PROVIDED DATA: Begin

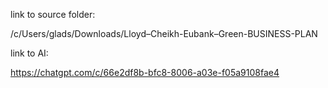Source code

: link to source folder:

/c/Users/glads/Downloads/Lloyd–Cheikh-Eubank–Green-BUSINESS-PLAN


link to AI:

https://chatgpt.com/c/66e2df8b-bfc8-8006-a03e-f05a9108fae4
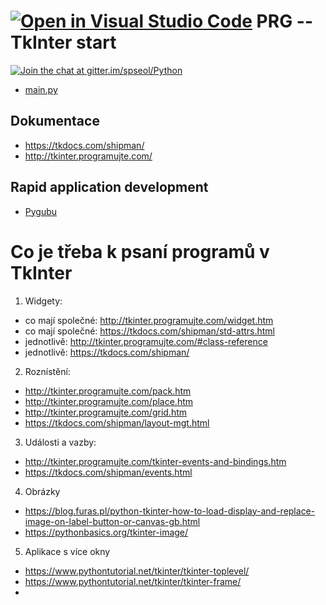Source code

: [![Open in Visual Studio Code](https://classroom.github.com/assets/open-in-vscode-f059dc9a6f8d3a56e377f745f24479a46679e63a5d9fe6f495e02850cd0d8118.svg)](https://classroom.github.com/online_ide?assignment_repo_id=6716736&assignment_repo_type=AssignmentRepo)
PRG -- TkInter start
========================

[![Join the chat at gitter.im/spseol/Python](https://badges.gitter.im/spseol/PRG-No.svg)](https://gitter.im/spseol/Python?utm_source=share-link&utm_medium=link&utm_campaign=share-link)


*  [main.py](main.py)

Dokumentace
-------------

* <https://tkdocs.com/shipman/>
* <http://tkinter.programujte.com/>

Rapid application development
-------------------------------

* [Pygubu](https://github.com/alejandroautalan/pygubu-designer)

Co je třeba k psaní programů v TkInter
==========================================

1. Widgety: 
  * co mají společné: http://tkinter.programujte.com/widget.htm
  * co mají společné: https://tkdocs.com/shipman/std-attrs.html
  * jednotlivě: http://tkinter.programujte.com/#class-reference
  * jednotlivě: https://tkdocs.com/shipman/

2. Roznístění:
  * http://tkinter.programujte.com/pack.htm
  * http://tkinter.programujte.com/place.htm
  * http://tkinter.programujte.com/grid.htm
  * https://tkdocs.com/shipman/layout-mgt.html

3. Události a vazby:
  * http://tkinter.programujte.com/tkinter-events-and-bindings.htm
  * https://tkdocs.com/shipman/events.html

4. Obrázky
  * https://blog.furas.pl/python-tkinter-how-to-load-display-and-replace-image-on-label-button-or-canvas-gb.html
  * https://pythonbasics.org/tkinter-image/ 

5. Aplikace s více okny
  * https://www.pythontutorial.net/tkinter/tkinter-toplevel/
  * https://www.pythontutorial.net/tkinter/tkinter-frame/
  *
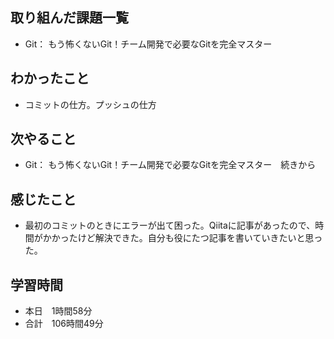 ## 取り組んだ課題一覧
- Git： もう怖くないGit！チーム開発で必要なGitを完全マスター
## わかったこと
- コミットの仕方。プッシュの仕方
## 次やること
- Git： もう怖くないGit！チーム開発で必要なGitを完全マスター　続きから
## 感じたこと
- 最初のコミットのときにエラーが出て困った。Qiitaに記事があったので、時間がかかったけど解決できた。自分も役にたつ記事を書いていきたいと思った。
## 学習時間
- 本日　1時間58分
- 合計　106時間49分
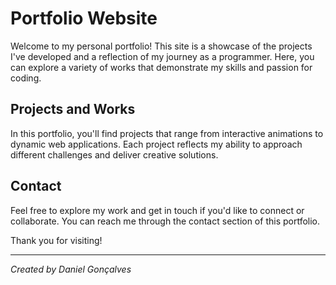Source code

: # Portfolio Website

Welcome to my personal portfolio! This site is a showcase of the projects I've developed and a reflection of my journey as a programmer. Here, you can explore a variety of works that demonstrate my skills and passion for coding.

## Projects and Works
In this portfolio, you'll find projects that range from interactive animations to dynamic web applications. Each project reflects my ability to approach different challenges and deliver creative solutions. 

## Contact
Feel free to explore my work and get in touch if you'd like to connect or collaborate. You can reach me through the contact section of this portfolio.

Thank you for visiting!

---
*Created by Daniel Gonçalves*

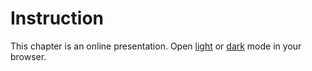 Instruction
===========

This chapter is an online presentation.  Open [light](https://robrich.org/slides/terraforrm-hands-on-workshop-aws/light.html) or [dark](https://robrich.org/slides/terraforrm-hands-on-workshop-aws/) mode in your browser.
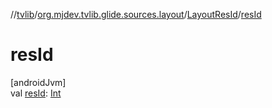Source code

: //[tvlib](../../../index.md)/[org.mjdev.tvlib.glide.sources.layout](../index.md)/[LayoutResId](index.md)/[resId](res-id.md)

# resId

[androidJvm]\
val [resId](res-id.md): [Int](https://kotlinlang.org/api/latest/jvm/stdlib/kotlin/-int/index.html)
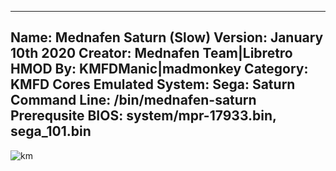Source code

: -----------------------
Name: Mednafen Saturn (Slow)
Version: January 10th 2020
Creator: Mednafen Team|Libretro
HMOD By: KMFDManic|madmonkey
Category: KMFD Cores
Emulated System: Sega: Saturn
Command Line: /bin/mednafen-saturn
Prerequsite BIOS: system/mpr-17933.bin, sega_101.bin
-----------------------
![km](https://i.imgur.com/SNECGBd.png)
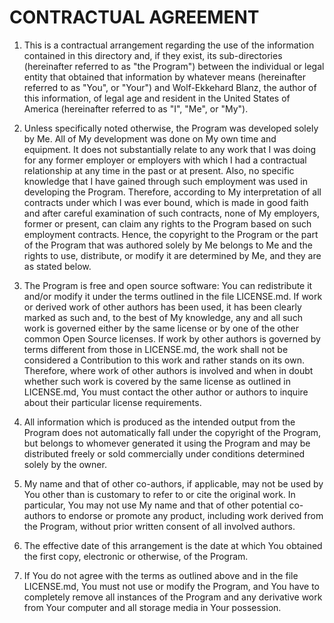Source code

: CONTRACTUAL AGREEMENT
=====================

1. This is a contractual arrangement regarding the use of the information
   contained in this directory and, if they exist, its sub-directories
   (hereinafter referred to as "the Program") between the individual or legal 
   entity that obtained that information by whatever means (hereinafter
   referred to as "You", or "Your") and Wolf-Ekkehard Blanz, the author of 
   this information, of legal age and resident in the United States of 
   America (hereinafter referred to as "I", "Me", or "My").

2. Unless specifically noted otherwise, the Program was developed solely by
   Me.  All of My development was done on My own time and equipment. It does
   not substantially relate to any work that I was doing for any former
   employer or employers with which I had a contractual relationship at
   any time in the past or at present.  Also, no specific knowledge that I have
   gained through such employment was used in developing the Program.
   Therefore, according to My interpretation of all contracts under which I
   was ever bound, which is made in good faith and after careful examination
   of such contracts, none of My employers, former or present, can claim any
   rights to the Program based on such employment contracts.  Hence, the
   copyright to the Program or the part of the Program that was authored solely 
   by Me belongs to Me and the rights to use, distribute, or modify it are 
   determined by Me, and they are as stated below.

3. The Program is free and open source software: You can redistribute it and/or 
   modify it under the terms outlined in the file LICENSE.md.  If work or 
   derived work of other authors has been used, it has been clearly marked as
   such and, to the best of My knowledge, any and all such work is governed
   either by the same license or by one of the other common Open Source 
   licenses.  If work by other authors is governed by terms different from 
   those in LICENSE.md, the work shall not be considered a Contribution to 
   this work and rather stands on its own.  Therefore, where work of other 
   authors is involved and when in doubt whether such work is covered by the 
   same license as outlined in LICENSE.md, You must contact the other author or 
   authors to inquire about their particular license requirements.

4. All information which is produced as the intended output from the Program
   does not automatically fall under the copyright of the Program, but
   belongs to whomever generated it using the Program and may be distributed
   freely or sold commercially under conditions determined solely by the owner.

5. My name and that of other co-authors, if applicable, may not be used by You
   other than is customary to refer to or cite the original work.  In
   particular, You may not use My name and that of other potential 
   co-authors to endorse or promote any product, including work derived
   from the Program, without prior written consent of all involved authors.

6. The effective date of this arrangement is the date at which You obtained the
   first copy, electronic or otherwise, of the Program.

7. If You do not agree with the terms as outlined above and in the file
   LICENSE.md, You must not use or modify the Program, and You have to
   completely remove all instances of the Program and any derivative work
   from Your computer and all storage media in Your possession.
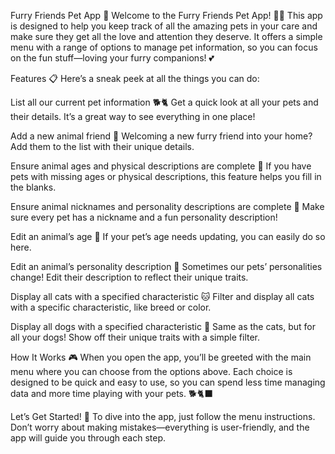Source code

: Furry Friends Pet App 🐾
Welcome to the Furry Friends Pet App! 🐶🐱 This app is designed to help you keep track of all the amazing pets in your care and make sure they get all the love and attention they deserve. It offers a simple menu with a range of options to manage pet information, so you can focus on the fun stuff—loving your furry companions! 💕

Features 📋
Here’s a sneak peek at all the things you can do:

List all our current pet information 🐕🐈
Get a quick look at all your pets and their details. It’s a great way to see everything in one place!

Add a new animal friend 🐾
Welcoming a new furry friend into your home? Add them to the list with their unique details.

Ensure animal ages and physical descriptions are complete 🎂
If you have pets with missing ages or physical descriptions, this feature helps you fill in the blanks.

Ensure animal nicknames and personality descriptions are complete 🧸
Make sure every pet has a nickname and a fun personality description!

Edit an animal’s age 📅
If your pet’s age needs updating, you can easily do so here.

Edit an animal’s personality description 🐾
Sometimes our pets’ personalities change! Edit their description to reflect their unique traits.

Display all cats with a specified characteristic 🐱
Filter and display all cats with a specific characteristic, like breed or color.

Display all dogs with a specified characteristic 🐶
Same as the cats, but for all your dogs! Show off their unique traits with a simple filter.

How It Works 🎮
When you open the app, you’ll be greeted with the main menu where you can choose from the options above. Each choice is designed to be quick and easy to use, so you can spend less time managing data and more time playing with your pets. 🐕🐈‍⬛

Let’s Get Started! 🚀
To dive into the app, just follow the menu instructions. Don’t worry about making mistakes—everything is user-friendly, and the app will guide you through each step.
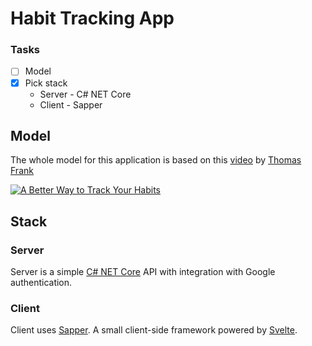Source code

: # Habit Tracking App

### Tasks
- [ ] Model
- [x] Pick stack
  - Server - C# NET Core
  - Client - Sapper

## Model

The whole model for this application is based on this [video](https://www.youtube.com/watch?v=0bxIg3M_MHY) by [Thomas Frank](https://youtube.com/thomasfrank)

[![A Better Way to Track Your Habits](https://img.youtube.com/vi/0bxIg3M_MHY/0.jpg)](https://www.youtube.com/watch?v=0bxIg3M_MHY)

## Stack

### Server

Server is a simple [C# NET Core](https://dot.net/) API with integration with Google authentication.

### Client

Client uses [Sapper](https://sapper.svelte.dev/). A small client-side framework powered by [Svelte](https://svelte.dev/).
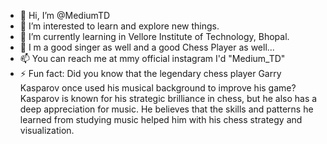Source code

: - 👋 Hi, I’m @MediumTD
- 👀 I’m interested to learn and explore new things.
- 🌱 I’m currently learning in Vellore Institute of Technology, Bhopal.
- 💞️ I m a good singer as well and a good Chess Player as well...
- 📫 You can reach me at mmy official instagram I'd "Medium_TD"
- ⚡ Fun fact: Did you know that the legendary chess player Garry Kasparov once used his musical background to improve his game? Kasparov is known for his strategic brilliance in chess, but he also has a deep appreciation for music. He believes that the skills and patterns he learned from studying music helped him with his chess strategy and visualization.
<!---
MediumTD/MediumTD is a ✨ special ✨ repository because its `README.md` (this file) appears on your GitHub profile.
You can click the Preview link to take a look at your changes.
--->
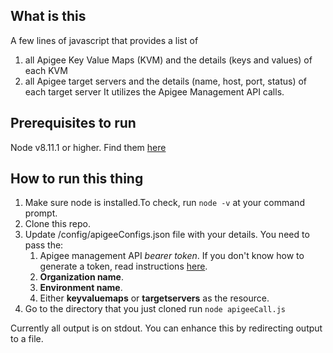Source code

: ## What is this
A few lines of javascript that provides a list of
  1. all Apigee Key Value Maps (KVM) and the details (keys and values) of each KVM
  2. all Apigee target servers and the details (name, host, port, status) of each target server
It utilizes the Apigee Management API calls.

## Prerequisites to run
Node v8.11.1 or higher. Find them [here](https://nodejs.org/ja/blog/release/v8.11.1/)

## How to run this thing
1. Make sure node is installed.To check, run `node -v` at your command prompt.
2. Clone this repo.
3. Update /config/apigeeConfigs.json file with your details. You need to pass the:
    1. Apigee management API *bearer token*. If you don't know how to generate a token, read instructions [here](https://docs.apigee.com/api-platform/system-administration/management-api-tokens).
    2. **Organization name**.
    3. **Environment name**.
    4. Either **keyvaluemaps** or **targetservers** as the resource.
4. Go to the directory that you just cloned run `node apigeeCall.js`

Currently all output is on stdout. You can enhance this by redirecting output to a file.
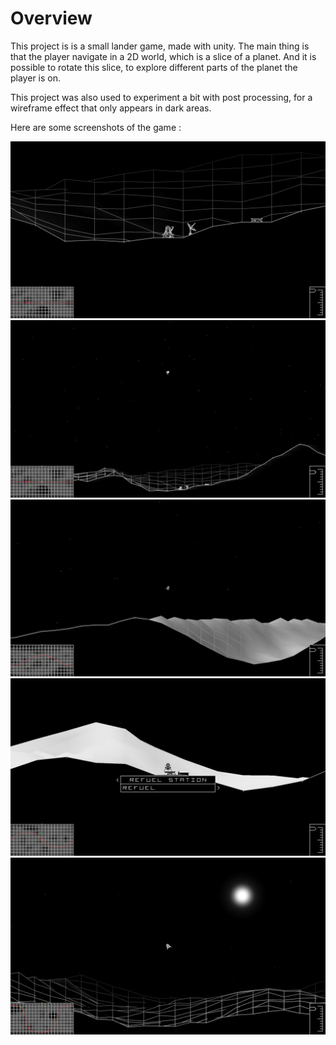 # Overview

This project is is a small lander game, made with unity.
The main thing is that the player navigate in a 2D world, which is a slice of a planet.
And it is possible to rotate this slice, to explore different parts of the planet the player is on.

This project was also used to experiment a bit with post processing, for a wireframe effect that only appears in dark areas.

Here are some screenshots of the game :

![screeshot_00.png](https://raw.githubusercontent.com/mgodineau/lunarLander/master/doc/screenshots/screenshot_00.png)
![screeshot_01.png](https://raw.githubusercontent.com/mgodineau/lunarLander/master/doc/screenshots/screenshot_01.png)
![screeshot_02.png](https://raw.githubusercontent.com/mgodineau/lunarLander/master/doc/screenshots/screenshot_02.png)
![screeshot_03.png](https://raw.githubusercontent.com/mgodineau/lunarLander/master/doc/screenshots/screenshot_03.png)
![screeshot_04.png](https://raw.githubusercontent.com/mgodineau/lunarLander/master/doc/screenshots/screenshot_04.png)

PROVIDED DATA: End

EXERCISE DIRECTIONS »
Among the lines of the data above, count those containing the word "employment" and report the total alone.

YOUR RESPONSE »
2